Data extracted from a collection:

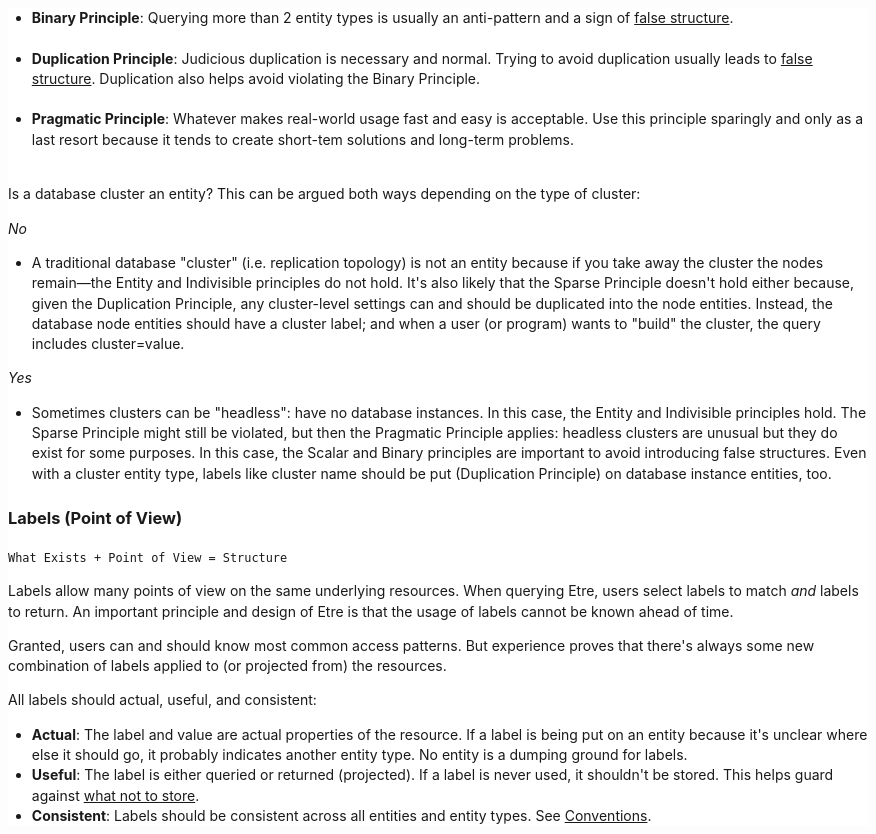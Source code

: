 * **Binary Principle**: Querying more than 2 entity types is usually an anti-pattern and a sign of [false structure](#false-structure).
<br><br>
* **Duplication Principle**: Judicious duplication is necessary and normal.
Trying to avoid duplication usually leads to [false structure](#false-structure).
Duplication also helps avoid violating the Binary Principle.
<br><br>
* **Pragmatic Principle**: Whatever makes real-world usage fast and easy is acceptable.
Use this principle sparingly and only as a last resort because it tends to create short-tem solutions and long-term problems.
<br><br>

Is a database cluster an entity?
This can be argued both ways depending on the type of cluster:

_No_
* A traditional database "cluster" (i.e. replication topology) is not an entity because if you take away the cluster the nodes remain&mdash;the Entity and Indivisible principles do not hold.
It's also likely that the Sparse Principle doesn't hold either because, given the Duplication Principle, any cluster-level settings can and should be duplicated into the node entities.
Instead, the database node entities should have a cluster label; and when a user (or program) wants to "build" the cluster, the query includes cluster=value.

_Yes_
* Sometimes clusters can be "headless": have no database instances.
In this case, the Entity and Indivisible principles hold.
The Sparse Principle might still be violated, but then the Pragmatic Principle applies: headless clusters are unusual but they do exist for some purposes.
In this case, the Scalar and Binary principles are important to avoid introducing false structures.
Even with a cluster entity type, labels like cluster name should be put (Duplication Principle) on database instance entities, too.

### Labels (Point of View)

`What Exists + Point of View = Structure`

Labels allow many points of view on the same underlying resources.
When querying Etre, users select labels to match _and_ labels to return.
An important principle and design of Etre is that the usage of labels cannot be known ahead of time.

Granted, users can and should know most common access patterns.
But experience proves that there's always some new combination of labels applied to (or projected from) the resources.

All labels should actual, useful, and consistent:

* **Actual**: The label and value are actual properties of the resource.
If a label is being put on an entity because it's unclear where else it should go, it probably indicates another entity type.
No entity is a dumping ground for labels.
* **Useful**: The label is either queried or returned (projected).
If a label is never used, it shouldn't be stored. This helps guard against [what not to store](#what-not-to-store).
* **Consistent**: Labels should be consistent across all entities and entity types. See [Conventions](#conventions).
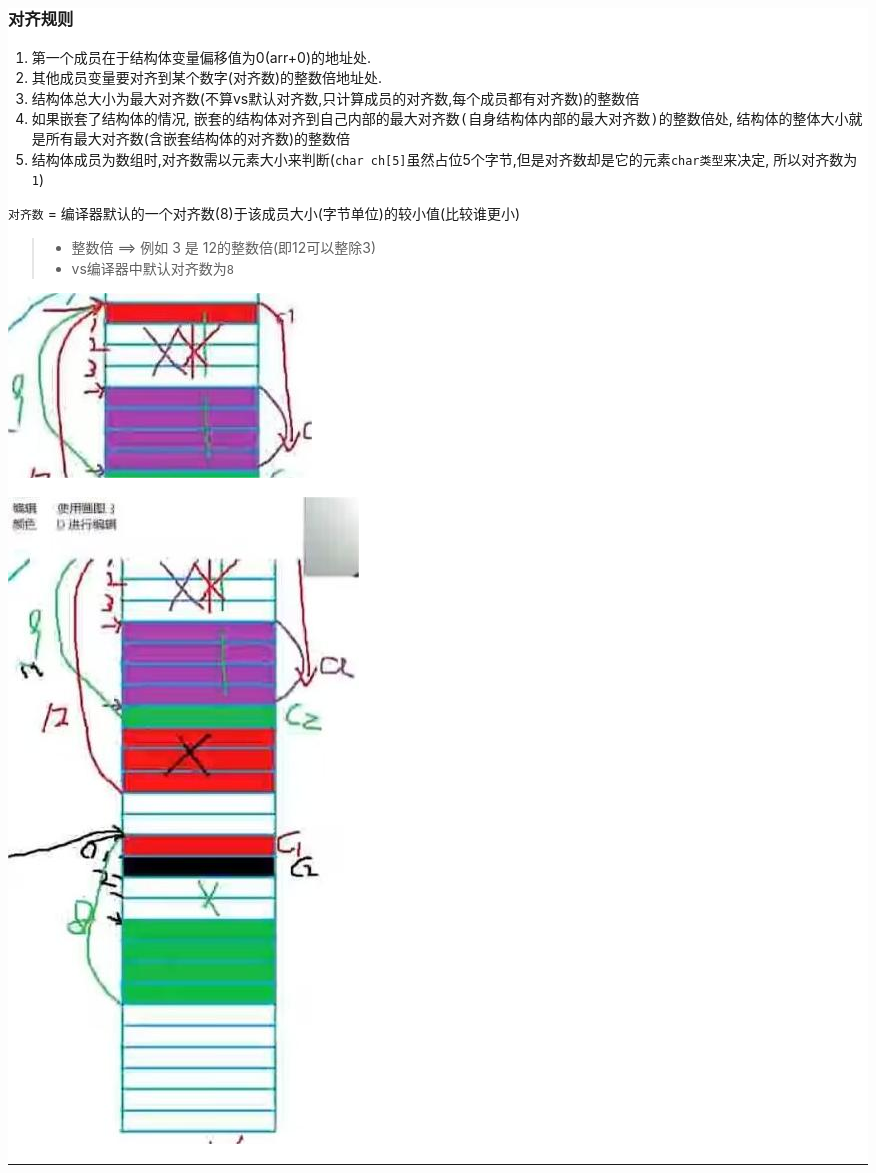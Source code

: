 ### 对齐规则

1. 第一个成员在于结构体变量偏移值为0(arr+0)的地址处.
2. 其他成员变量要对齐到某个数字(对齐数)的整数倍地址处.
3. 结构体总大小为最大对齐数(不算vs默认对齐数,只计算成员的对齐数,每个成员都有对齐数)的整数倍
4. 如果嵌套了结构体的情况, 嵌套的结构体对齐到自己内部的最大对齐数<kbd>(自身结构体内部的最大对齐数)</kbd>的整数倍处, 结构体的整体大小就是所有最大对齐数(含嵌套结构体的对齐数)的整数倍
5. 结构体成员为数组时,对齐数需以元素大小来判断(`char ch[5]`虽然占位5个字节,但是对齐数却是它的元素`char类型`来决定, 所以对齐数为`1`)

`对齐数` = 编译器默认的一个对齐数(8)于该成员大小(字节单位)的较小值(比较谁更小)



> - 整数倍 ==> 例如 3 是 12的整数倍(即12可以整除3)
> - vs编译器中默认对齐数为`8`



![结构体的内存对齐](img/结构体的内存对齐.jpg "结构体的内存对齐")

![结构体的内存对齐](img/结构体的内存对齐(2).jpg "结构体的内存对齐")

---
---
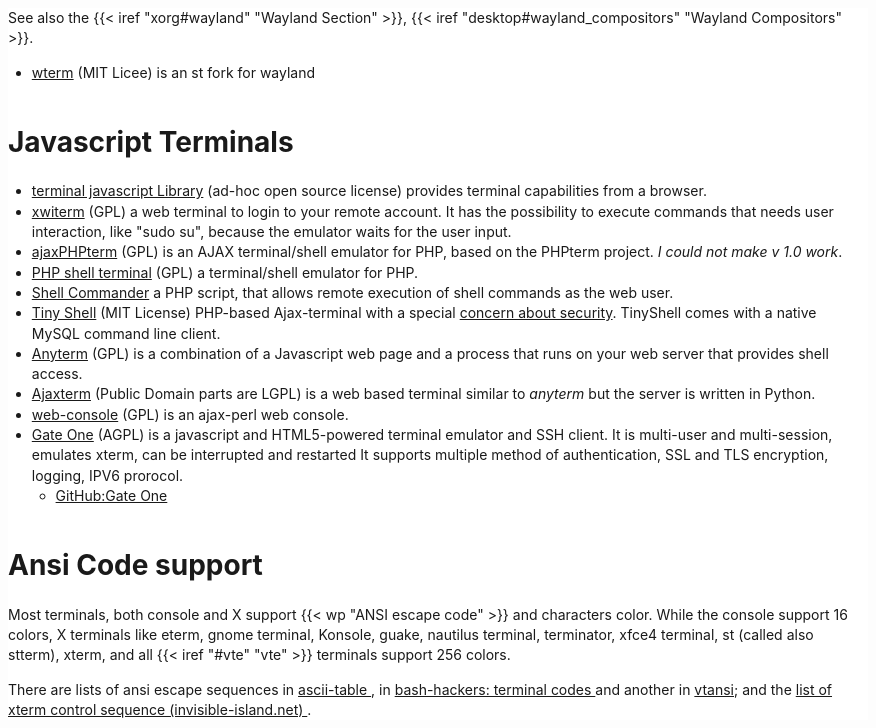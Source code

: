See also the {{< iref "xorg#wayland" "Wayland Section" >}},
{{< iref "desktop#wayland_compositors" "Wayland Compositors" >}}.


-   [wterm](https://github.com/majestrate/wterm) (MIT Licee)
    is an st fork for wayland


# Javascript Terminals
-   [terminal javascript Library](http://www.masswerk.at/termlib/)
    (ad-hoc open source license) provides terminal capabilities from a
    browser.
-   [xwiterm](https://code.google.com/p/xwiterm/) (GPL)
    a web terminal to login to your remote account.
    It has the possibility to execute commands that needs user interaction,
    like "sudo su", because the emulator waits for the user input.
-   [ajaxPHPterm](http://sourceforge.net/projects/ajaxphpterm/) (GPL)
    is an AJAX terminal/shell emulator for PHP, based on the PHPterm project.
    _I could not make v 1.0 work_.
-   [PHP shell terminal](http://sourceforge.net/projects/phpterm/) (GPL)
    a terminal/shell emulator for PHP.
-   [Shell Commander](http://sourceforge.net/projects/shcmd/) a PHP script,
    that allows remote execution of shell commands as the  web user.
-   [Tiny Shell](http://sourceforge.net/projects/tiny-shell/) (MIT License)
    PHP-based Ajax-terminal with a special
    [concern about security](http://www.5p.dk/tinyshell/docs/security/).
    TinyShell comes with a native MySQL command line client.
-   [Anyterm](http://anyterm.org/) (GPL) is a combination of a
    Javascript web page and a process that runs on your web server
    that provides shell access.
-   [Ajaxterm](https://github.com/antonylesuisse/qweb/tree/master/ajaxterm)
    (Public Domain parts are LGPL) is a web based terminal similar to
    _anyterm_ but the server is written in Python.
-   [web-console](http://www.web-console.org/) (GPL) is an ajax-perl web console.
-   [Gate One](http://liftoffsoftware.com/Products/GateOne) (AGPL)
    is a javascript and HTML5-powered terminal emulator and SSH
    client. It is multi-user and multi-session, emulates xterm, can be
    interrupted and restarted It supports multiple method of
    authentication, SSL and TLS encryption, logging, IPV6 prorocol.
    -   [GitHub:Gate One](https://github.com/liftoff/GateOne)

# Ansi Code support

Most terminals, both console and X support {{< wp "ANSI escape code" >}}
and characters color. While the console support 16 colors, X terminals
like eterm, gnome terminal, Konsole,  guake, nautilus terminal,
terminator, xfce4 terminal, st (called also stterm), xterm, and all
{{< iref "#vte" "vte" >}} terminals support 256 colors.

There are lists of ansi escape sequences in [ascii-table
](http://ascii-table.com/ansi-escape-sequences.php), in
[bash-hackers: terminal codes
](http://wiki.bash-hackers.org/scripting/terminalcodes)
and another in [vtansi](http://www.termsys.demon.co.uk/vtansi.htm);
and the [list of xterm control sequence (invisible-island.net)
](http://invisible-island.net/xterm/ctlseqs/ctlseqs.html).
---
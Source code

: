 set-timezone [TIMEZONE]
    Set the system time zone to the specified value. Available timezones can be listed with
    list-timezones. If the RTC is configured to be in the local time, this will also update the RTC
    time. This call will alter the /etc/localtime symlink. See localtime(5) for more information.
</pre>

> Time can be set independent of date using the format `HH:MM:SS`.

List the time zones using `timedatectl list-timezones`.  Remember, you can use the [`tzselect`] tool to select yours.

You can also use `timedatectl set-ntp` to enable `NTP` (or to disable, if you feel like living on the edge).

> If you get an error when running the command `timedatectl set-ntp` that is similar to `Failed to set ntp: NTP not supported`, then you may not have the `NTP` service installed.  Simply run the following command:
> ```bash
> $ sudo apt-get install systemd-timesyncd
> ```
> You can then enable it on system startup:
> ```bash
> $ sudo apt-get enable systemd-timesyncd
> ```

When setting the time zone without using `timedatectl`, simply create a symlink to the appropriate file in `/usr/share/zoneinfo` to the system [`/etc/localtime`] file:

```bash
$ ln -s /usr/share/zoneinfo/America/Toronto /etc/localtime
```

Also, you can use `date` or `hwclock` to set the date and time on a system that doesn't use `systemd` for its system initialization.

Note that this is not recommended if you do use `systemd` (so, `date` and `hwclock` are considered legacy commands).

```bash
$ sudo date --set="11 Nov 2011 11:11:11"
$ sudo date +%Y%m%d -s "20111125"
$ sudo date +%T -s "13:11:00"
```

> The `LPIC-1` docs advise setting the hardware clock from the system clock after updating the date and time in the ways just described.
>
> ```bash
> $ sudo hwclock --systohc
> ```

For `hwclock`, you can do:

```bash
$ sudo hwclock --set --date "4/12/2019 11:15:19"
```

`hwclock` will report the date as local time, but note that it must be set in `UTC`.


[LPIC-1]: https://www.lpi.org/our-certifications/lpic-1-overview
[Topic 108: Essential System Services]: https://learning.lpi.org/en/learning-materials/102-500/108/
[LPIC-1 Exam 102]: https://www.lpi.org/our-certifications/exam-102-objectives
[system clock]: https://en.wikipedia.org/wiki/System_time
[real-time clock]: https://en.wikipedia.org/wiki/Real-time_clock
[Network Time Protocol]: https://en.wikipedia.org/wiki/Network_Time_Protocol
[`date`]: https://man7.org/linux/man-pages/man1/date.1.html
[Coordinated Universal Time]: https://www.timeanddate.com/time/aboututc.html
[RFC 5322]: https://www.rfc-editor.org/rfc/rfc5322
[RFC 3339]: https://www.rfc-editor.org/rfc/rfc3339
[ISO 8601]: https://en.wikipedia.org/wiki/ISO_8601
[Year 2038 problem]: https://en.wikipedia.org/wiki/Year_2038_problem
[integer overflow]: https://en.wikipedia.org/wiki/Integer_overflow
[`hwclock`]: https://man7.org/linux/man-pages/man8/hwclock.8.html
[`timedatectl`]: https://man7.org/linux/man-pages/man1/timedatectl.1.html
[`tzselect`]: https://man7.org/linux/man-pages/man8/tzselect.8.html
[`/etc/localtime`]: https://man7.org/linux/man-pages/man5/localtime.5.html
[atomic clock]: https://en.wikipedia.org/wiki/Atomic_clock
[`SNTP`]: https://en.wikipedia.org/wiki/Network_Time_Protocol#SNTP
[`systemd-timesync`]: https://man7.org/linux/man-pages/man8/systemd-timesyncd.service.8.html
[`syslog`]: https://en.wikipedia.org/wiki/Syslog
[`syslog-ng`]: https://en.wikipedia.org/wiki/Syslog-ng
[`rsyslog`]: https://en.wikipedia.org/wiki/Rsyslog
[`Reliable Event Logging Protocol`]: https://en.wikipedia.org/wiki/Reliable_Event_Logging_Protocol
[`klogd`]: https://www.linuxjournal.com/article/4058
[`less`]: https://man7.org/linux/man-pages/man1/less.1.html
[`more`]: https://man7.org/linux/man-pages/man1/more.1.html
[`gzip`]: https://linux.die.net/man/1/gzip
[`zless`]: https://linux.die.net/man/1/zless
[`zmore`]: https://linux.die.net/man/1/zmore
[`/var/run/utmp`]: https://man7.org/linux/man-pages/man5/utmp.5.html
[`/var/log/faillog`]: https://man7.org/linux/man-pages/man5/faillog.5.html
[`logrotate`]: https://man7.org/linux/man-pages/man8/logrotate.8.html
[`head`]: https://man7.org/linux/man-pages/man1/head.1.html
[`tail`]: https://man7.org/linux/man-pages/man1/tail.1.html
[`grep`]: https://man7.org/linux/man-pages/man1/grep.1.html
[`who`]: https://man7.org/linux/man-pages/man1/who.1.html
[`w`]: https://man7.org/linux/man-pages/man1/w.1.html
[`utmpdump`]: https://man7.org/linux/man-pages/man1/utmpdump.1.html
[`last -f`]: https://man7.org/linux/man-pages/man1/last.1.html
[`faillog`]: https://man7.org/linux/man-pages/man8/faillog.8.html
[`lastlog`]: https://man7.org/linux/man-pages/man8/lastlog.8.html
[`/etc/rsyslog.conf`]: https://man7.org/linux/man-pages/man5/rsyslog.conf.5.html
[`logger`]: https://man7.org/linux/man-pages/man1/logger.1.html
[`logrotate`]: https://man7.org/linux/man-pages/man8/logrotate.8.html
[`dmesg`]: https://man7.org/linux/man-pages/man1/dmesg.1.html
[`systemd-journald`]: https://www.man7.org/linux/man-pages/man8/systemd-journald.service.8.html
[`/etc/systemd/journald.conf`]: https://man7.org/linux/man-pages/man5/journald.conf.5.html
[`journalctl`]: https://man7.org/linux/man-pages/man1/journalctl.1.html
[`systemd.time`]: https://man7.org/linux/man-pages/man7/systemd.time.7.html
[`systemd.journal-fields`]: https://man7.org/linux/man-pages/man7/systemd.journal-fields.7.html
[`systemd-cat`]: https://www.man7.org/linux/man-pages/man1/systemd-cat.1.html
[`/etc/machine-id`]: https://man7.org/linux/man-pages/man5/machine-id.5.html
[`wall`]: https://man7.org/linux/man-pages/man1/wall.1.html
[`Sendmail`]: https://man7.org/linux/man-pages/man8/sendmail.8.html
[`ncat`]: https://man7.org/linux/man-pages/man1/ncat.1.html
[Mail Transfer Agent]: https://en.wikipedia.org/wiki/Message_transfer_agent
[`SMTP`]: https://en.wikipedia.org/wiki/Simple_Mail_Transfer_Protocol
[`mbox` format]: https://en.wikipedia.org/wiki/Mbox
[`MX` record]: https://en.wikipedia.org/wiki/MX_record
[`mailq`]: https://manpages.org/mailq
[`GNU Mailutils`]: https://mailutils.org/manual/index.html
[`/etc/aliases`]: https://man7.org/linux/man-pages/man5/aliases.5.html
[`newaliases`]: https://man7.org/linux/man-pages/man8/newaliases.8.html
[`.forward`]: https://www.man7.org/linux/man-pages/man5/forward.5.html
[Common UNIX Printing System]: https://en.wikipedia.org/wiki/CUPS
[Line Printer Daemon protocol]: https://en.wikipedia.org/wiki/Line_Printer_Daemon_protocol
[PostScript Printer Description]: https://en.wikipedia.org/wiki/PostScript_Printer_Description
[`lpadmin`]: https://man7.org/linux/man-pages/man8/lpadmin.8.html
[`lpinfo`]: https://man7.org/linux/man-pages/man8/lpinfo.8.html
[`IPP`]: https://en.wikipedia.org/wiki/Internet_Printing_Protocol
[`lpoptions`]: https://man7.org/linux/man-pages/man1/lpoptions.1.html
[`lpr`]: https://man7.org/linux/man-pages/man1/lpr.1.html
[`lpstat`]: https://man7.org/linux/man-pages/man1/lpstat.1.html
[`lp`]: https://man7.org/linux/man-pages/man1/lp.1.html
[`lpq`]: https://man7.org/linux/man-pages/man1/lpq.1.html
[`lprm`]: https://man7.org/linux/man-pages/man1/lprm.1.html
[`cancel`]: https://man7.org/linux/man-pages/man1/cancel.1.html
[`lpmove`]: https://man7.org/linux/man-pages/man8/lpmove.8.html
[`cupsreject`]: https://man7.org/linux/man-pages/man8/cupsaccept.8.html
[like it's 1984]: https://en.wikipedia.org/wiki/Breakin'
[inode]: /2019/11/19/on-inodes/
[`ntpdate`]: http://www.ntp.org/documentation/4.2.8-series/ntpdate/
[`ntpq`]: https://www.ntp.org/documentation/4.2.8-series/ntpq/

_What is required_
Search the data for the string "value". List each line that has it.

_Response area_
Instead, the database node entities should have a cluster label; and when a user (or program) wants to "build" the cluster, the query includes cluster=value.
* **Actual**: The label and value are actual properties of the resource.
    Set the system time zone to the specified value. Available timezones can be listed with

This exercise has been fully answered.